Many problem setups begin with a 1-d initial model that is mapped onto the grid. The model_parser.H provides the functions that read in the initial model and map it on the Castro grid. To enable this, add:

USE_MODEL_PARSER = TRUE

to the problem GNUmakefile. There are 2 other parameters that can be set in the makefile to control the initial model storage:

  • MAX_NPTS_MODEL: is the maximum number of data points in the 1-d initial model. This needs to be known at compile time so we can make the data managed for GPUs.

  • NUM_MODELS: this is the number of different initial models we want to managed. Typically we only want 1, but some problems, like flame_wave use 2, applied to different portions of the domain.

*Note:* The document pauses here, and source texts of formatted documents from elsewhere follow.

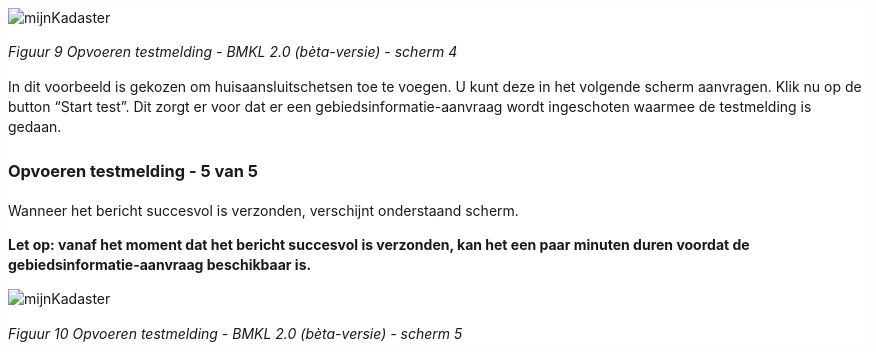 ![mijnKadaster](images/NTD-Testmelding-BMKL20-4.png "NTD Portaal - Testmelding opvoeren 4")

_Figuur 9 Opvoeren testmelding - BMKL 2.0 (b&egrave;ta-versie) - scherm 4_

In dit voorbeeld is gekozen om huisaansluitschetsen toe te voegen. U kunt deze in het volgende scherm aanvragen.
Klik nu op de button “Start test”. Dit zorgt er voor dat er een gebiedsinformatie-aanvraag wordt ingeschoten waarmee de testmelding is gedaan.

### Opvoeren testmelding - 5 van 5

Wanneer het bericht succesvol is verzonden, verschijnt onderstaand scherm.

**Let op: vanaf het moment dat het bericht succesvol is verzonden, kan het een paar minuten duren voordat de gebiedsinformatie-aanvraag beschikbaar is.**

![mijnKadaster](images/NTD-Testmelding-BMKL20-5.png "NTD Portaal - Testmelding opvoeren 5")

_Figuur 10  Opvoeren testmelding - BMKL 2.0 (b&egrave;ta-versie) - scherm 5_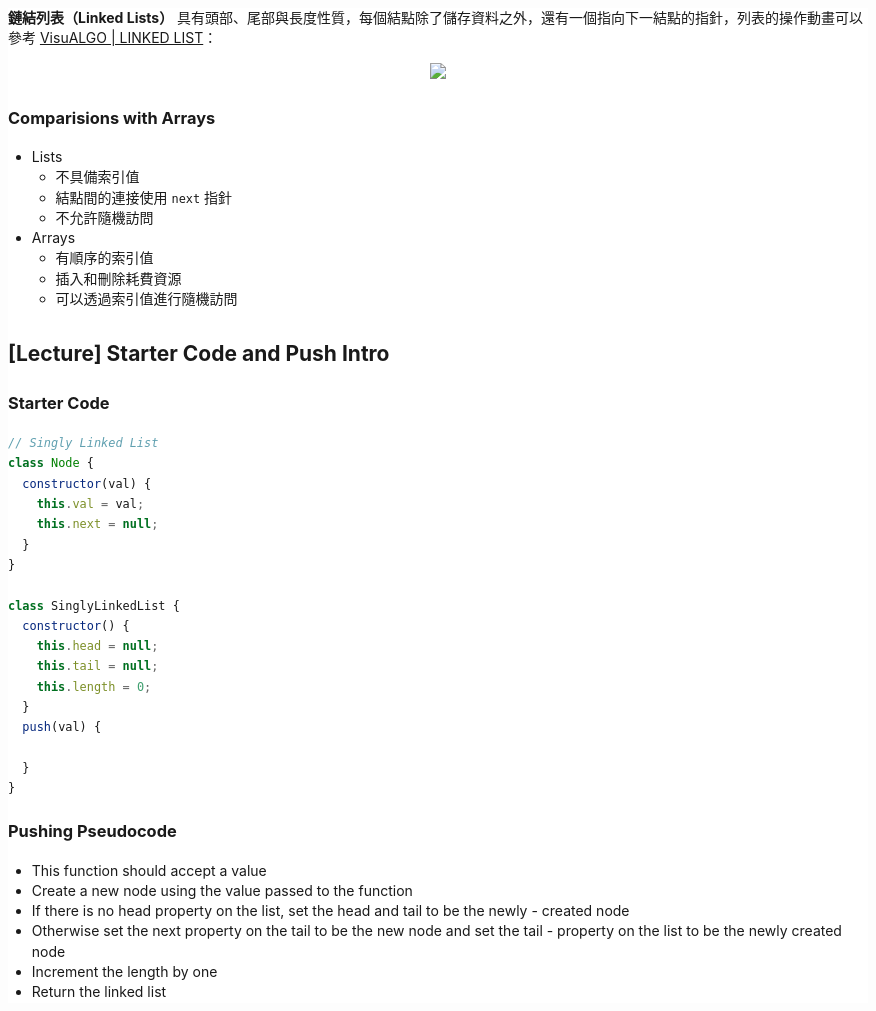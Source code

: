 **鏈結列表（Linked Lists）** 具有頭部、尾部與長度性質，每個結點除了儲存資料之外，還有一個指向下一結點的指針，列表的操作動畫可以參考 [VisuALGO | LINKED LIST](https://visualgo.net/en/list)：

<div align="center">
  <img src="https://i.imgur.com/PIyfJm7.png">
</div>

### Comparisions with Arrays

- Lists
  - 不具備索引值
  - 結點間的連接使用 `next` 指針
  - 不允許隨機訪問
- Arrays
  - 有順序的索引值
  - 插入和刪除耗費資源
  - 可以透過索引值進行隨機訪問

## [Lecture] Starter Code and Push Intro

### Starter Code

```javascript
// Singly Linked List
class Node {
  constructor(val) {
    this.val = val;
    this.next = null;
  }
}

class SinglyLinkedList {
  constructor() {
    this.head = null;
    this.tail = null;
    this.length = 0;
  }
  push(val) {
    
  }
}
```

### Pushing Pseudocode

- This function should accept a value
- Create a new node using the value passed to the function
- If there is no head property on the list, set the head and tail to be the newly - created node
- Otherwise set the next property on the tail to be the new node and set the tail - property on the list to be the newly created node
- Increment the length by one
- Return the linked list
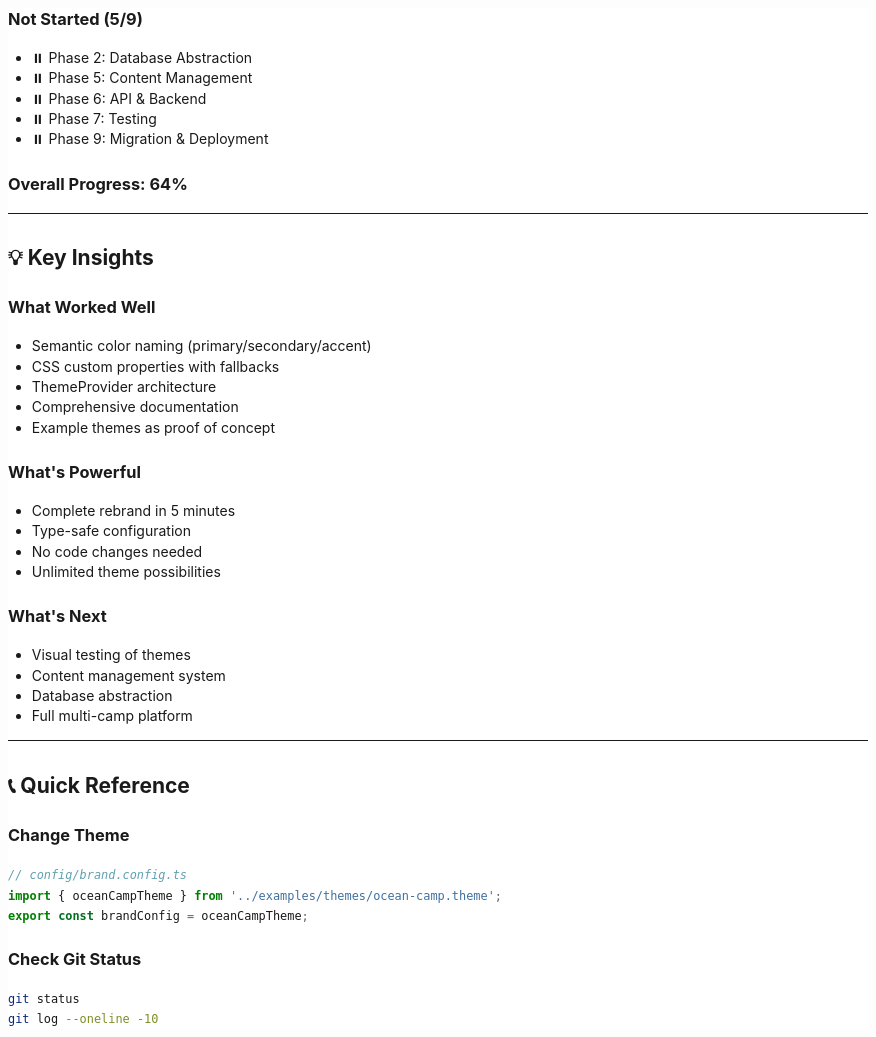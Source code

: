 ### Not Started (5/9)
- ⏸️ Phase 2: Database Abstraction
- ⏸️ Phase 5: Content Management
- ⏸️ Phase 6: API & Backend
- ⏸️ Phase 7: Testing
- ⏸️ Phase 9: Migration & Deployment

### Overall Progress: **64%**

---

## 💡 Key Insights

### What Worked Well
- Semantic color naming (primary/secondary/accent)
- CSS custom properties with fallbacks
- ThemeProvider architecture
- Comprehensive documentation
- Example themes as proof of concept

### What's Powerful
- Complete rebrand in 5 minutes
- Type-safe configuration
- No code changes needed
- Unlimited theme possibilities

### What's Next
- Visual testing of themes
- Content management system
- Database abstraction
- Full multi-camp platform

---

## 📞 Quick Reference

### Change Theme
```typescript
// config/brand.config.ts
import { oceanCampTheme } from '../examples/themes/ocean-camp.theme';
export const brandConfig = oceanCampTheme;
```

### Check Git Status
```bash
git status
git log --oneline -10
```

The general form of the initial model is:

# npts = 896
# num of variables = 6
# density
# temperature
# pressure
# carbon-12
# oxygen-16
# magnesium-24
195312.5000  5437711139.  8805500.952   .4695704813E+28  0.3  0.7  0
585937.5000  5410152416.  8816689.836  0.4663923963E+28  0.3  0.7  0

The first line gives the number of points in the initial model, the next gives the number of variables, followed by the variable names (one per line), and then the data. The data begins with the coordinate and then the variables in the model, with one data point per line.

When the model is read, the variables listed in the file are matched to the ones that Castro knows about. If the variable is recognized, then it is stored in the model data, otherwise, it is ignored.

The data can then be mapped onto the grid using the interpolate() function, e.g.,

Real dens = interpolate(height, model::idens);

This fills dens with the density at the position height. In addition to density, you can specify temperature (model::itemp), pressure (model::ipres), species (indexed from model::ispec), or an auxiliary quantity (indexed from model::iaux).